Critically, it was unable to achieve compliance with the Victorian Government’s Asset Management Accountability Framework (AMAF), which meant it risked losing government funding.
“Melbourne Health was not easily able to gather the data on many aspects of its operations needed to support funding requests.”
Meeting government’s mandate
Melbourne Health selected IBM TRIRIGA, hosted on IBM Cloud, for its computer aided facilities management (CAFM) to address these issues and IBM appointed Trixi Building Insights to undertake the implementation. Trixi has been working with IBM TRIRIGA since 2012.
At Melbourne Health, as part of the IBM TRIRIGA implementation, Trixi was also responsible for integrating the product with accounts payable, accounts receivable and general ledger and asset management register supported on an Oracle Cloud system shared by all Victorian health districts.
Implementation commenced in 2019 and was scheduled to take 12 months but was accelerated to enable Melbourne Health to meet the challenges created by COVID-19. It was completed in March 2020.
Meeting 400 paper-based tasks digitised
The system has now digitised the former paper processes required to fulfil some 400 tasks and enables resources to be quickly redirected to meet immediate demands — for example cleaning tasks initiated by a COVID infection.

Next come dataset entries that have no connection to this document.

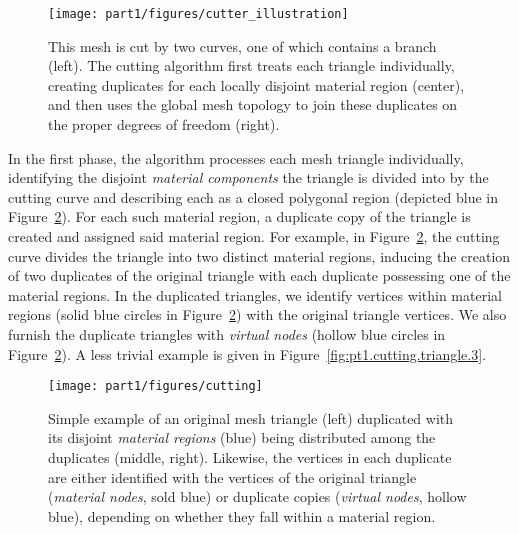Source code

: \setlength{\figurewidth}{\columnwidth}
\begin{figure}[htbp]
\begin{center}
\texttt{[image: part1/figures/cutter\_illustration]}
\caption{This mesh is cut by two curves, one of which contains a branch (left). The cutting algorithm first treats each triangle individually, creating duplicates for each locally disjoint material region (center), and then uses the global mesh topology to join these duplicates on the proper degrees of freedom (right). }
\label{fig:pt1.cutting.example}
\end{center}
\end{figure}

In the first phase, the algorithm processes each mesh triangle individually, identifying the disjoint \emph{material components} the triangle is divided into by the cutting curve and describing each as a closed polygonal region (depicted blue in Figure~\ref{fig:pt1.cutting.triangle.2}). For each such material region, a duplicate copy of the triangle is created and assigned said material region. For example, in Figure~\ref{fig:pt1.cutting.triangle.2}, the cutting curve divides the triangle into two distinct material regions, inducing the creation of two duplicates of the original triangle with each duplicate possessing one of the material regions. In the duplicated triangles, we identify vertices within material regions (solid blue circles in Figure~\ref{fig:pt1.cutting.triangle.2}) with the original triangle vertices. We also furnish the duplicate triangles with \emph{virtual nodes} (hollow blue circles in Figure~\ref{fig:pt1.cutting.triangle.2}). A less trivial example is given in Figure~\ref{fig:pt1.cutting.triangle.3}.

\setlength{\figureheight}{0.25\columnwidth}
\begin{figure}[htbp]
\begin{center}
\texttt{[image: part1/figures/cutting]}
\caption{Simple example of an original mesh triangle (left) duplicated with its disjoint \emph{material regions} (blue) being distributed among the duplicates (middle, right). Likewise, the vertices in each duplicate are either identified with the vertices of the original triangle (\emph{material nodes}, sold blue) or duplicate copies (\emph{virtual nodes}, hollow blue), depending on whether they fall within a material region.}
\label{fig:pt1.cutting.triangle.2}
\end{center}
\end{figure}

Digitisation of engineering and maintenance tasks enables service levels to be set and monitored and jobs costs to be identified.

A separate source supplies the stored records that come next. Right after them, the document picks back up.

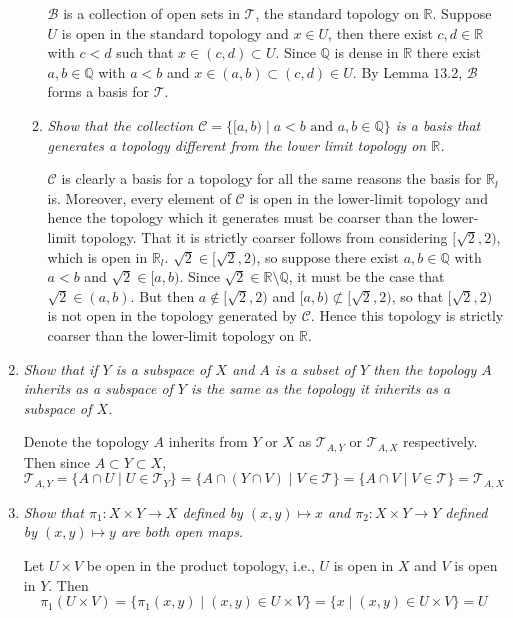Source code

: \documentclass[letterpaper, 11pt]{article}
\newcommand{\Q}{\mathbb{Q}}
\newcommand{\R}{\mathbb{R}}
\newcommand{\T}{\mathcal{T}}
\begin{document}
\begin{enumerate}
\begin{enumerate}
$\mathcal{B}$ is a collection of open sets in $\T$, the standard topology on $\R$.  Suppose $U$ is open in the standard topology and $x \in U$, then there exist $c,d \in \R$ with $c < d$ such that $x \in (c,d) \subset U$.  Since $\Q$ is dense in $\R$ there exist $a,b \in \Q$ with $a < b$ and $x \in (a,b) \subset (c,d) \in U$.  By Lemma $13.2$, $\mathcal{B}$ forms a basis for $\T$.

\item \emph{Show that the collection $\mathcal{C} = \{[a,b) \mid a<b \mbox{ and } a,b \in \Q\}$ is a basis that generates a topology different from the lower limit topology on $\R$.}

$\mathcal{C}$ is clearly a basis for a topology for all the same reasons the basis for $\R_l$ is.  Moreover, every element of $\mathcal{C}$ is open in the lower-limit topology and hence the topology which it generates must be coarser than the lower-limit topology.  That it is strictly coarser follows from considering $[\sqrt{2}, 2)$, which is open in $\R_l$.  $\sqrt{2} \in [\sqrt{2}, 2)$, so suppose there exist $a,b \in \Q$ with $a < b$ and $\sqrt{2} \in [a,b)$.  Since $\sqrt{2} \in \R \setminus \Q$, it must be the case that $\sqrt{2} \in (a,b)$.  But then $a \notin [\sqrt{2}, 2)$ and $[a,b) \not\subset [\sqrt{2}, 2)$, so that $[\sqrt{2}, 2)$ is not open in the topology generated by $\mathcal{C}$.  Hence this topology is strictly coarser than the lower-limit topology on $\R$.

\end{enumerate}

\item \emph{Show that if $Y$ is a subspace of $X$ and $A$ is a subset of $Y$ then the topology $A$ inherits as a subspace of $Y$ is the same as the topology it inherits as a subspace of $X$.}

Denote the topology $A$ inherits from $Y$ or $X$ as $\T_{A,Y}$ or $\T_{A,X}$ respectively.  Then since $A \subset Y \subset X$,
\[
\T_{A,Y} = \{A \cap U \mid U \in \T_Y\} = \{A \cap (Y \cap V) \mid V \in \T\} = \{A \cap V \mid V \in \T\} = \T_{A,X}
\]

\item \emph{Show that $\pi_1: X \times Y \rightarrow X$ defined by $(x,y) \mapsto x$ and $\pi_2 : X \times Y \rightarrow Y$ defined by $(x,y) \mapsto y$ are both open maps.}

Let $U \times V$ be open in the product topology, i.e., $U$ is open in $X$ and $V$ is open in $Y$.  Then
\[
\pi_1\left(U \times V\right) = \{\pi_1(x,y) \mid (x,y) \in U \times V\} = \{x \mid (x,y) \in U \times V\} = U
\]


\end{enumerate}
\end{document}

The status of facilities such as availability of patient rooms and whether they have been cleaned ready for use are instantly visible.

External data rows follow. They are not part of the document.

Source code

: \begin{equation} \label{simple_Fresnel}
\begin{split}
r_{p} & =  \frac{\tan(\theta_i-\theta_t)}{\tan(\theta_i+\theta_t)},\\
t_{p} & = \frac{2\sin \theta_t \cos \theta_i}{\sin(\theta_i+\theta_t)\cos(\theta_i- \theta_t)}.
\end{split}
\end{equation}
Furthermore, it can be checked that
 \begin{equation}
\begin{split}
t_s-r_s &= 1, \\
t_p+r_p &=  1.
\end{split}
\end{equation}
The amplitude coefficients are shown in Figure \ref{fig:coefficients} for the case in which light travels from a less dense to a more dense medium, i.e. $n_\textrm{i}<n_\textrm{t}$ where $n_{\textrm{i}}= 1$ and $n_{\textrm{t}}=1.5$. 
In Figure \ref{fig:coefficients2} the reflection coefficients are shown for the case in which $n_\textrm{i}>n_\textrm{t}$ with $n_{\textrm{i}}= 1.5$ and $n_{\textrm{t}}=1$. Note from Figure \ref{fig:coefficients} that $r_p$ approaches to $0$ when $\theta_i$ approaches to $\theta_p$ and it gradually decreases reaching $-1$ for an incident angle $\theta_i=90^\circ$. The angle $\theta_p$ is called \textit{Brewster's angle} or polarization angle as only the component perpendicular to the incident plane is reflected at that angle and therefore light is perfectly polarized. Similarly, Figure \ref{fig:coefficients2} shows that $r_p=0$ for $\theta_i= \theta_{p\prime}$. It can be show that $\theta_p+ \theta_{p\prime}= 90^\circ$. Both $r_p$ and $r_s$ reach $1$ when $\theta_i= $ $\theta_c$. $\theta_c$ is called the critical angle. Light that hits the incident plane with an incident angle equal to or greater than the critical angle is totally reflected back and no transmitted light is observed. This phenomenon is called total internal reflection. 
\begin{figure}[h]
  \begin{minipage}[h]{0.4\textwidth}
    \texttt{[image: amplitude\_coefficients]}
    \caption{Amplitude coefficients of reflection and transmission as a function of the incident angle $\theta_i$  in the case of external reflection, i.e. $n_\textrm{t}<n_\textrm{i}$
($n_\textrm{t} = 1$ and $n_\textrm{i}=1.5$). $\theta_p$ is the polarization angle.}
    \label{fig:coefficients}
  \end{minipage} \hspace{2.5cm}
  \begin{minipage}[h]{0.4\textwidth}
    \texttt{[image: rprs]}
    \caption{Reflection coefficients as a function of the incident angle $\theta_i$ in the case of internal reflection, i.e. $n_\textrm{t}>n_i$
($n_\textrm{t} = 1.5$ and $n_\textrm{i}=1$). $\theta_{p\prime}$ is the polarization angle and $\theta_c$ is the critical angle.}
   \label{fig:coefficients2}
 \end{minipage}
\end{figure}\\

Melbourne Health is also planning to use IBM TRIRIGA to support a centralised asset management register: a single source of truth on its assets.
This will provide better understanding of assets and their utilisation, which will in turn improve decision-making on investments and support applications for grant funding.
“Melbourne Health is planning to use IBM TRIRIGA to support a centralised asset management register: a single source of truth on its assets.”
An IBM TRIRIGA feature facility condition assessment (FCA) will be used to create a register of capital assets and estimated replacement schedules to support capital expenditure planning.
A happier workforce
Melbourne Health’s IBM TRIRIGA implementation continues to evolve, and Trixi has an ongoing role.
Trixi Managing Director Mark Williams says current initiatives are around energy management, assessing the organisation’s carbon footprint and deployment of IoT sensors for condition monitoring of machinery such as air-conditioning systems.
Another project is to track food trolleys with Bluetooth low energy devices. When IBM TRIRIGA was first implemented, the more detailed information it provided revealed that 75 per cent of staff movements in Royal Melbourne Hospital were related to feeding patients.
A strategic direction
Williams said Melbourne Health had taken a strategic decision to deploy IBM TRIRIGA.
“It’s mostly used by large, global corporates that have massive facilities portfolios. For the issues Melbourne Health was facing, organisations typically buy point solutions, such as an asset management system or a work management system. I think their strategic intent and their procurement process was pretty innovative.”
IBM Business Unit Executive for AI Applications David Small said one of IBM TRIRIGA’s key features that led to it being selected was its ability to cater for almost all requirements.
“In the RFP process, Melbourne Health gave us a whole series of scenarios, that were very, very detailed. We took their requirements and demonstrated to them that IBM TRIRIGA could meet the vast majority of those requirements out of the box.”
The next planned use case for IBM TRIRIGA is for space management, Small said.
“We took Melbourne Health’s requirements and demonstrated to them that IBM TRIRIGA could meet the vast majority of those requirements out of the box.”
— David Small, IBM Business Unit Executive for AI Applications
“They are looking to optimise their use of space across the hospital, which is something they have never done previously.
“We now have 212 CAD drawings in IBM TRIRIGA, for every floor of the hospital and every building. That’s a big push for the second half of this year.”